### [TASK DETAILS]
Examine each line of the data. Copy those that contain the string "business".

### [INFORMATION GIVEN]
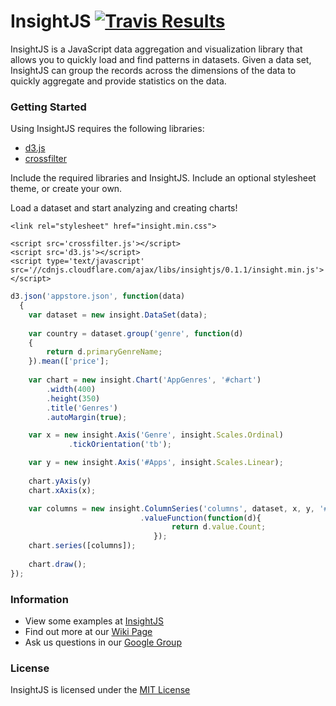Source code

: InsightJS [![Travis Results](https://travis-ci.org/ScottLogic/insight.svg?branch=master)](https://travis-ci.org/ScottLogic/insight)
=======

InsightJS is a JavaScript data aggregation and visualization library that allows you to quickly load and find patterns in datasets.  Given a data set, InsightJS can group the records across the dimensions of the data to quickly aggregate and provide statistics on the data.

### Getting Started

Using InsightJS requires the following libraries:
- [d3.js](https://github.com/mbostock/d3)
- [crossfilter](https://github.com/square/crossfilter/)

Include the required libraries and InsightJS. Include an optional stylesheet theme, or create your own.


Load a dataset and start analyzing and creating charts!

```
<link rel="stylesheet" href="insight.min.css">

<script src='crossfilter.js'></script>
<script src='d3.js'></script>
<script type='text/javascript' src='//cdnjs.cloudflare.com/ajax/libs/insightjs/0.1.1/insight.min.js'></script>
```

```javascript
d3.json('appstore.json', function(data)
  {
    var dataset = new insight.DataSet(data);
    
    var country = dataset.group('genre', function(d)
    {
        return d.primaryGenreName;
    }).mean(['price'];
    
    var chart = new insight.Chart('AppGenres', '#chart')
        .width(400)
        .height(350)
        .title('Genres')
        .autoMargin(true);

    var x = new insight.Axis('Genre', insight.Scales.Ordinal)
             .tickOrientation('tb');

    var y = new insight.Axis('#Apps', insight.Scales.Linear);
    
    chart.yAxis(y)
    chart.xAxis(x);

    var columns = new insight.ColumnSeries('columns', dataset, x, y, '#3498db')
                             .valueFunction(function(d){
                                    return d.value.Count;
                                });
    chart.series([columns]);
    
    chart.draw();
});

```
### Information

- View some examples at [InsightJS](http://scottlogic.github.io/insight/)
- Find out more at our [Wiki Page](https://github.com/ScottLogic/insight/wiki)
- Ask us questions in our [Google Group](https://groups.google.com/forum/#!forum/insightjs/)

### License
InsightJS is licensed under the [MIT License](http://opensource.org/licenses/MIT)
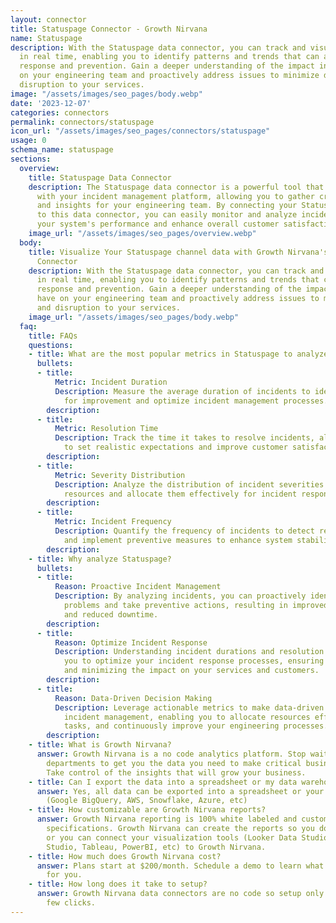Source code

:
 ```yaml
---
layout: connector
title: Statuspage Connector - Growth Nirvana
name: Statuspage
description: With the Statuspage data connector, you can track and visualize incidents
  in real time, enabling you to identify patterns and trends that can aid in incident
  response and prevention. Gain a deeper understanding of the impact incidents have
  on your engineering team and proactively address issues to minimize downtime and
  disruption to your services.
image: "/assets/images/seo_pages/body.webp"
date: '2023-12-07'
categories: connectors
permalink: connectors/statuspage
icon_url: "/assets/images/seo_pages/connectors/statuspage"
usage: 0
schema_name: statuspage
sections:
  overview:
    title: Statuspage Data Connector
    description: The Statuspage data connector is a powerful tool that integrates
      with your incident management platform, allowing you to gather crucial data
      and insights for your engineering team. By connecting your Statuspage account
      to this data connector, you can easily monitor and analyze incidents to improve
      your system's performance and enhance overall customer satisfaction.
    image_url: "/assets/images/seo_pages/overview.webp"
  body:
    title: Visualize Your Statuspage channel data with Growth Nirvana's Statuspage
      Connector
    description: With the Statuspage data connector, you can track and visualize incidents
      in real time, enabling you to identify patterns and trends that can aid in incident
      response and prevention. Gain a deeper understanding of the impact incidents
      have on your engineering team and proactively address issues to minimize downtime
      and disruption to your services.
    image_url: "/assets/images/seo_pages/body.webp"
  faq:
    title: FAQs
    questions:
    - title: What are the most popular metrics in Statuspage to analyze?
      bullets:
      - title:
          Metric: Incident Duration
          Description: Measure the average duration of incidents to identify areas
            for improvement and optimize incident management processes.
        description:
      - title:
          Metric: Resolution Time
          Description: Track the time it takes to resolve incidents, allowing you
            to set realistic expectations and improve customer satisfaction.
        description:
      - title:
          Metric: Severity Distribution
          Description: Analyze the distribution of incident severities to prioritize
            resources and allocate them effectively for incident response.
        description:
      - title:
          Metric: Incident Frequency
          Description: Quantify the frequency of incidents to detect recurring issues
            and implement preventive measures to enhance system stability.
        description:
    - title: Why analyze Statuspage?
      bullets:
      - title:
          Reason: Proactive Incident Management
          Description: By analyzing incidents, you can proactively identify potential
            problems and take preventive actions, resulting in improved system reliability
            and reduced downtime.
        description:
      - title:
          Reason: Optimize Incident Response
          Description: Understanding incident durations and resolution times allows
            you to optimize your incident response processes, ensuring a swift resolution
            and minimizing the impact on your services and customers.
        description:
      - title:
          Reason: Data-Driven Decision Making
          Description: Leverage actionable metrics to make data-driven decisions in
            incident management, enabling you to allocate resources effectively, prioritize
            tasks, and continuously improve your engineering processes.
        description:
    - title: What is Growth Nirvana?
      answer: Growth Nirvana is a no code analytics platform. Stop waiting for other
        departments to get you the data you need to make critical business decisions.
        Take control of the insights that will grow your business.
    - title: Can I export the data into a spreadsheet or my data warehouse?
      answer: Yes, all data can be exported into a spreadsheet or your data warehouse
        (Google BigQuery, AWS, Snowflake, Azure, etc)
    - title: How customizable are Growth Nirvana reports?
      answer: Growth Nirvana reporting is 100% white labeled and customized to your
        specifications. Growth Nirvana can create the reports so you don’t have to
        or you can connect your visualization tools (Looker Data Studio/Google Data
        Studio, Tableau, PowerBI, etc) to Growth Nirvana.
    - title: How much does Growth Nirvana cost?
      answer: Plans start at $200/month. Schedule a demo to learn what plan is best
        for you.
    - title: How long does it take to setup?
      answer: Growth Nirvana data connectors are no code so setup only requires a
        few clicks.
---
```

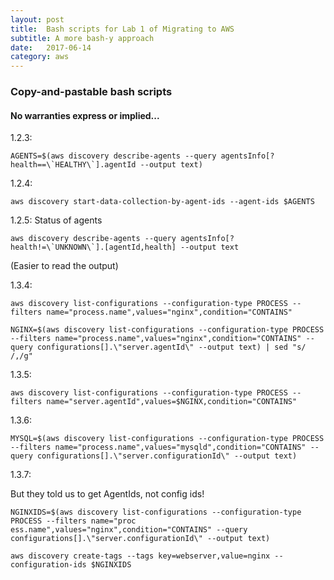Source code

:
 ```yaml
---
layout: post
title:  Bash scripts for Lab 1 of Migrating to AWS
subtitle: A more bash-y approach
date:   2017-06-14
category: aws
---
```


### Copy-and-pastable bash scripts
#### No warranties express or implied...

1.2.3:  

``
AGENTS=$(aws discovery describe-agents --query agentsInfo[?health==\`HEALTHY\`].agentId --output text)
``

1.2.4:

``
aws discovery start-data-collection-by-agent-ids --agent-ids $AGENTS
``

1.2.5: Status of agents

``
aws discovery describe-agents --query agentsInfo[?health!=\`UNKNOWN\`].[agentId,health] --output text
``

(Easier to read the output)

1.3.4:

``
aws discovery list-configurations --configuration-type PROCESS --filters name="process.name",values="nginx",condition="CONTAINS"
``

``
NGINX=$(aws discovery list-configurations --configuration-type PROCESS --filters name="process.name",values="nginx",condition="CONTAINS" --query configurations[].\"server.agentId\" --output text) | sed "s/ /,/g"
``

1.3.5:

``
aws discovery list-configurations --configuration-type PROCESS --filters name="server.agentId",values=$NGINX,condition="CONTAINS"
``

1.3.6:

``
MYSQL=$(aws discovery list-configurations --configuration-type PROCESS --filters name="process.name",values="mysqld",condition="CONTAINS" --query configurations[].\"server.configurationId\" --output text)
``

1.3.7:

But they told us to get AgentIds, not config ids!

``
NGINXIDS=$(aws discovery list-configurations --configuration-type PROCESS --filters name="proc
ess.name",values="nginx",condition="CONTAINS" --query configurations[].\"server.configurationId\" --output text)
``

``
aws discovery create-tags --tags key=webserver,value=nginx --configuration-ids $NGINXIDS
``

### [ANSWER TO THE EXERCISE]
        departments to get you the data you need to make critical business decisions.
        Take control of the insights that will grow your business.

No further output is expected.